**DATA FOR PROCESSING**

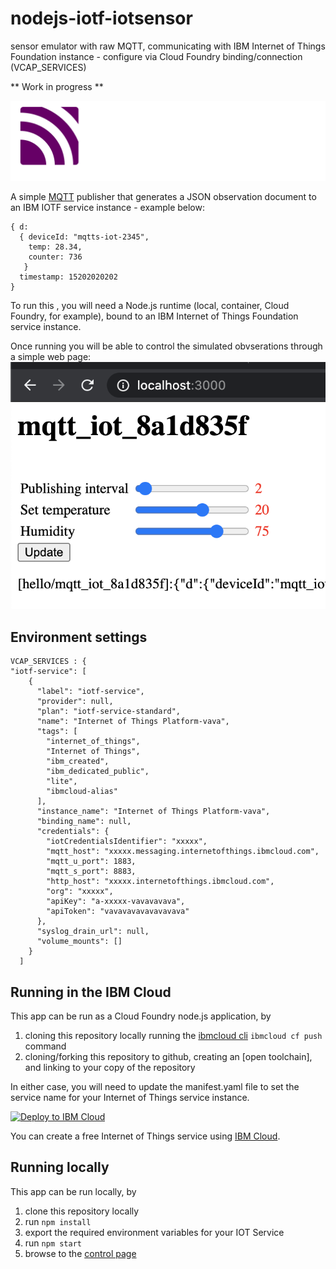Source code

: # nodejs-iotf-iotsensor
sensor emulator with raw MQTT, communicating with IBM Internet of Things Foundation instance - configure via Cloud Foundry binding/connection (VCAP_SERVICES)

** Work in progress **

![mqtt](/assets/mqtt-hor-neg.png)

A simple [MQTT](https://mqtt.org) publisher that generates a JSON observation document to an IBM IOTF service instance - example below:

```
{ d: 
  { deviceId: "mqtts-iot-2345",
    temp: 28.34,
    counter: 736
   }
  timestamp: 15202020202
}
```

To run this , you will need a Node.js runtime (local, container, Cloud Foundry, for example), bound to an IBM Internet of Things Foundation service instance.

Once running you will be able to control the simulated obvserations through a simple web page:
![control page](/assets/control-page.png)

## Environment settings

```
VCAP_SERVICES : {
"iotf-service": [
    {
      "label": "iotf-service",
      "provider": null,
      "plan": "iotf-service-standard",
      "name": "Internet of Things Platform-vava",
      "tags": [
        "internet_of_things",
        "Internet of Things",
        "ibm_created",
        "ibm_dedicated_public",
        "lite",
        "ibmcloud-alias"
      ],
      "instance_name": "Internet of Things Platform-vava",
      "binding_name": null,
      "credentials": {
        "iotCredentialsIdentifier": "xxxxx",
        "mqtt_host": "xxxxx.messaging.internetofthings.ibmcloud.com",
        "mqtt_u_port": 1883,
        "mqtt_s_port": 8883,
        "http_host": "xxxxx.internetofthings.ibmcloud.com",
        "org": "xxxxx",
        "apiKey": "a-xxxxx-vavavavava",
        "apiToken": "vavavavavavavavava"
      },
      "syslog_drain_url": null,
      "volume_mounts": []
    }
  ]
```

## Running in the IBM Cloud

This app can be run as a Cloud Foundry node.js application, by 
1. cloning this repository locally running the [ibmcloud cli](https://cloud.ibm.com/docs/cli?topic=cli-install-ibmcloud-cli) `ibmcloud cf push` command
1. cloning/forking this repository to github, creating an [open toolchain], and linking to your copy of the repository

In either case, you will need to update the manifest.yaml file to set the service name for your Internet of Things service instance.

[![Deploy to IBM Cloud](https://cloud.ibm.com/devops/setup/deploy/button.png)](https://cloud.ibm.com/devops/setup/deploy?repository=https://github.com/ibmrcruicks/nodejs-iotf-iotsensor)

You can create a free Internet of Things service using [IBM Cloud](https://cloud.ibm.com/catalog/services/iotf-service).
## Running locally

This app can be run locally, by
1. clone this repository locally
1. run `npm install`
1. export the required environment variables for your IOT Service
1. run `npm start`
1. browse to the [control page](http://localhost:3000)
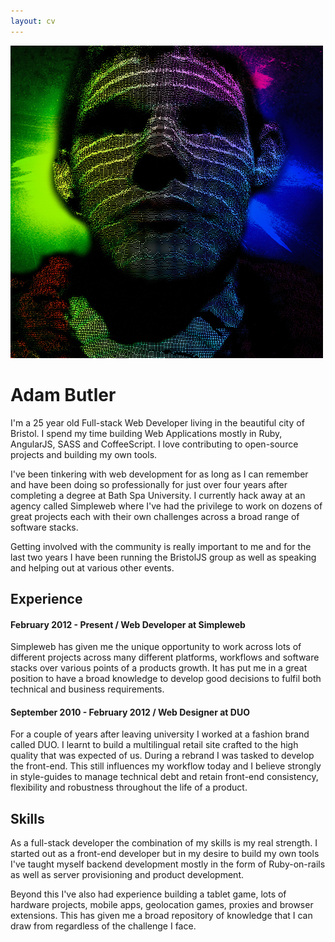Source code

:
 ```yaml
---
layout: cv
---
```


<div class="text--centered">
  <img class="avatar" src="/assets/avatar.jpg">
  <h1 class="tight">Adam Butler</h1>
</div>

I'm a 25 year old Full-stack Web Developer living in the beautiful city of Bristol. I spend my time
building Web Applications mostly in Ruby, AngularJS, SASS and CoffeeScript. I love contributing to
open-source projects and building my own tools.

I've been tinkering with web development for as long as I can remember and have been doing so
professionally for just over four years after completing a degree at Bath Spa University. I currently
hack away at an agency called Simpleweb where I've had the privilege to work on dozens of great
projects each with their own challenges across a broad range of software stacks.

Getting involved with the community is really important to me and for the last two years I have been
running the BristolJS group as well as speaking and helping out at various other events.

## Experience

#### February 2012 - Present / Web Developer at Simpleweb

Simpleweb has given me the unique opportunity to work across lots of different projects across many
different platforms, workflows and software stacks over various points of a products growth. It has put me
in a great position to have a broad knowledge to develop good decisions to fulfil both technical and
business requirements.

#### September 2010 - February 2012 / Web Designer at DUO

For a couple of years after leaving university I worked at a fashion brand called DUO. I learnt to
build a multilingual retail site crafted to the high quality that was expected of us. During a
rebrand I was tasked to develop the front-end. This still influences my workflow today and I believe
strongly in style-guides to manage technical debt and retain front-end consistency, flexibility and
robustness throughout the life of a product.


## Skills

As a full-stack developer the combination of my skills is my real strength. I started out as a front-end
developer but in my desire to build my own tools I've taught myself backend development mostly in the
form of Ruby-on-rails as well as server provisioning and product development.

Beyond this I've also had experience building a tablet game, lots of hardware projects, mobile apps, geolocation games,
proxies and browser extensions. This has given me a broad repository of knowledge that I can draw from regardless
of the challenge I face.
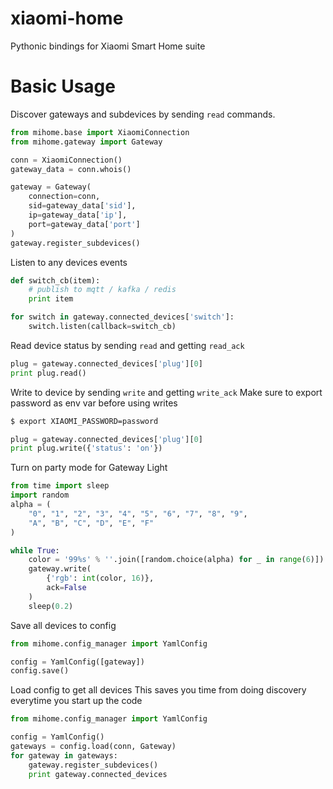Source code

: xiaomi-home
==================

Pythonic bindings for Xiaomi Smart Home suite


Basic Usage
==================


Discover gateways and subdevices by sending `read` commands.

```python
from mihome.base import XiaomiConnection
from mihome.gateway import Gateway

conn = XiaomiConnection()
gateway_data = conn.whois()

gateway = Gateway(
	connection=conn,
	sid=gateway_data['sid'],
	ip=gateway_data['ip'],
	port=gateway_data['port']
)
gateway.register_subdevices()
```

Listen to any devices events

```python
def switch_cb(item):
	# publish to mqtt / kafka / redis
	print item

for switch in gateway.connected_devices['switch']:
	switch.listen(callback=switch_cb)
```

Read device status by sending `read` and getting `read_ack`

```python
plug = gateway.connected_devices['plug'][0]
print plug.read()
```

Write to device by sending `write` and getting `write_ack`
Make sure to export password as env var before using writes

```bash
$ export XIAOMI_PASSWORD=password
```

```python
plug = gateway.connected_devices['plug'][0]
print plug.write({'status': 'on'})
```

Turn on party mode for Gateway Light

```python
from time import sleep
import random
alpha = (
	"0", "1", "2", "3", "4", "5", "6", "7", "8", "9", 
	"A", "B", "C", "D", "E", "F"
)

while True:
	color = '99%s' % ''.join([random.choice(alpha) for _ in range(6)])
	gateway.write(
		{'rgb': int(color, 16)},
		ack=False
	)
	sleep(0.2)
```

Save all devices to config

```python
from mihome.config_manager import YamlConfig

config = YamlConfig([gateway])
config.save()
```

Load config to get all devices
This saves you time from doing discovery everytime you
start up the code

```python
from mihome.config_manager import YamlConfig

config = YamlConfig()
gateways = config.load(conn, Gateway)
for gateway in gateways:
	gateway.register_subdevices()
	print gateway.connected_devices
```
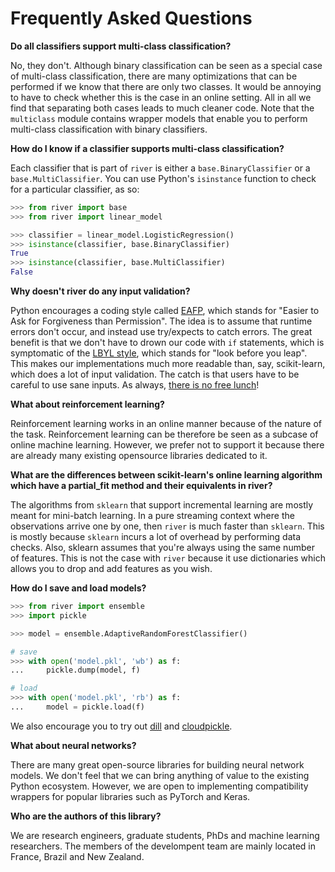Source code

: # Frequently Asked Questions

**Do all classifiers support multi-class classification?**

No, they don't. Although binary classification can be seen as a special case of multi-class classification, there are many optimizations that can be performed if we know that there are only two classes. It would be annoying to have to check whether this is the case in an online setting. All in all we find that separating both cases leads to much cleaner code. Note that the `multiclass` module contains wrapper models that enable you to perform multi-class classification with binary classifiers.

**How do I know if a classifier supports multi-class classification?**

Each classifier that is part of `river` is either a `base.BinaryClassifier` or a `base.MultiClassifier`. You can use Python's `isinstance` function to check for a particular classifier, as so:

```python
>>> from river import base
>>> from river import linear_model

>>> classifier = linear_model.LogisticRegression()
>>> isinstance(classifier, base.BinaryClassifier)
True
>>> isinstance(classifier, base.MultiClassifier)
False
```

**Why doesn't river do any input validation?**

Python encourages a coding style called [EAFP](https://docs.python.org/2/glossary.html?highlight=EAFP#term-eafp), which stands for "Easier to Ask for Forgiveness than Permission". The idea is to assume that runtime errors don't occur, and instead use try/expects to catch errors. The great benefit is that we don't have to drown our code with `if` statements, which is symptomatic of the [LBYL style](https://docs.python.org/2/glossary.html?highlight=EAFP#term-lbyl), which stands for "look before you leap". This makes our implementations much more readable than, say, scikit-learn, which does a lot of input validation. The catch is that users have to be careful to use sane inputs. As always, [there is no free lunch](https://www.wikiwand.com/en/No_free_lunch_theorem)!

**What about reinforcement learning?**

Reinforcement learning works in an online manner because of the nature of the task. Reinforcement learning can be therefore be seen as a subcase of online machine learning. However, we prefer not to support it because there are already many existing opensource libraries dedicated to it.

**What are the differences between scikit-learn's online learning algorithm which have a partial_fit method and their equivalents in river?**

The algorithms from `sklearn` that support incremental learning are mostly meant for mini-batch learning. In a pure streaming context where the observations arrive one by one, then `river` is much faster than `sklearn`. This is mostly because `sklearn` incurs a lot of overhead by performing data checks. Also, sklearn assumes that you're always using the same number of features. This is not the case with `river` because it use dictionaries which allows you to drop and add features as you wish.

**How do I save and load models?**

```python
>>> from river import ensemble
>>> import pickle

>>> model = ensemble.AdaptiveRandomForestClassifier()

# save
>>> with open('model.pkl', 'wb') as f:
...     pickle.dump(model, f)

# load
>>> with open('model.pkl', 'rb') as f:
...     model = pickle.load(f)
```

We also encourage you to try out [dill](https://dill.readthedocs.io/en/latest/dill.html) and [cloudpickle](https://github.com/cloudpipe/cloudpickle).

**What about neural networks?**

There are many great open-source libraries for building neural network models. We don't feel that we can bring anything of value to the existing Python ecosystem. However, we are open to implementing compatibility wrappers for popular libraries such as PyTorch and Keras.

**Who are the authors of this library?**

We are research engineers, graduate students, PhDs and machine learning researchers. The members of the develompent team are mainly located in France, Brazil and New Zealand.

**THE PROBLEM**
Starting with the first line of the material, print each line exactly until you have printed the line with "In either case, you", and skip the pictures.

**TASK ANSWER**
Source code

: # nodejs-iotf-iotsensor
sensor emulator with raw MQTT, communicating with IBM Internet of Things Foundation instance - configure via Cloud Foundry binding/connection (VCAP_SERVICES)

** Work in progress **

![mqtt](/assets/mqtt-hor-neg.png)

A simple [MQTT](https://mqtt.org) publisher that generates a JSON observation document to an IBM IOTF service instance - example below:

```
{ d: 
  { deviceId: "mqtts-iot-2345",
    temp: 28.34,
    counter: 736
   }
  timestamp: 15202020202
}
```

To run this , you will need a Node.js runtime (local, container, Cloud Foundry, for example), bound to an IBM Internet of Things Foundation service instance.

Once running you will be able to control the simulated obvserations through a simple web page:
![control page](/assets/control-page.png)

## Environment settings

```
VCAP_SERVICES : {
"iotf-service": [
    {
      "label": "iotf-service",
      "provider": null,
      "plan": "iotf-service-standard",
      "name": "Internet of Things Platform-vava",
      "tags": [
        "internet_of_things",
        "Internet of Things",
        "ibm_created",
        "ibm_dedicated_public",
        "lite",
        "ibmcloud-alias"
      ],
      "instance_name": "Internet of Things Platform-vava",
      "binding_name": null,
      "credentials": {
        "iotCredentialsIdentifier": "xxxxx",
        "mqtt_host": "xxxxx.messaging.internetofthings.ibmcloud.com",
        "mqtt_u_port": 1883,
        "mqtt_s_port": 8883,
        "http_host": "xxxxx.internetofthings.ibmcloud.com",
        "org": "xxxxx",
        "apiKey": "a-xxxxx-vavavavava",
        "apiToken": "vavavavavavavavava"
      },
      "syslog_drain_url": null,
      "volume_mounts": []
    }
  ]
```

## Running in the IBM Cloud

This app can be run as a Cloud Foundry node.js application, by 
1. cloning this repository locally running the [ibmcloud cli](https://cloud.ibm.com/docs/cli?topic=cli-install-ibmcloud-cli) `ibmcloud cf push` command
1. cloning/forking this repository to github, creating an [open toolchain], and linking to your copy of the repository

In either case, you will need to update the manifest.yaml file to set the service name for your Internet of Things service instance.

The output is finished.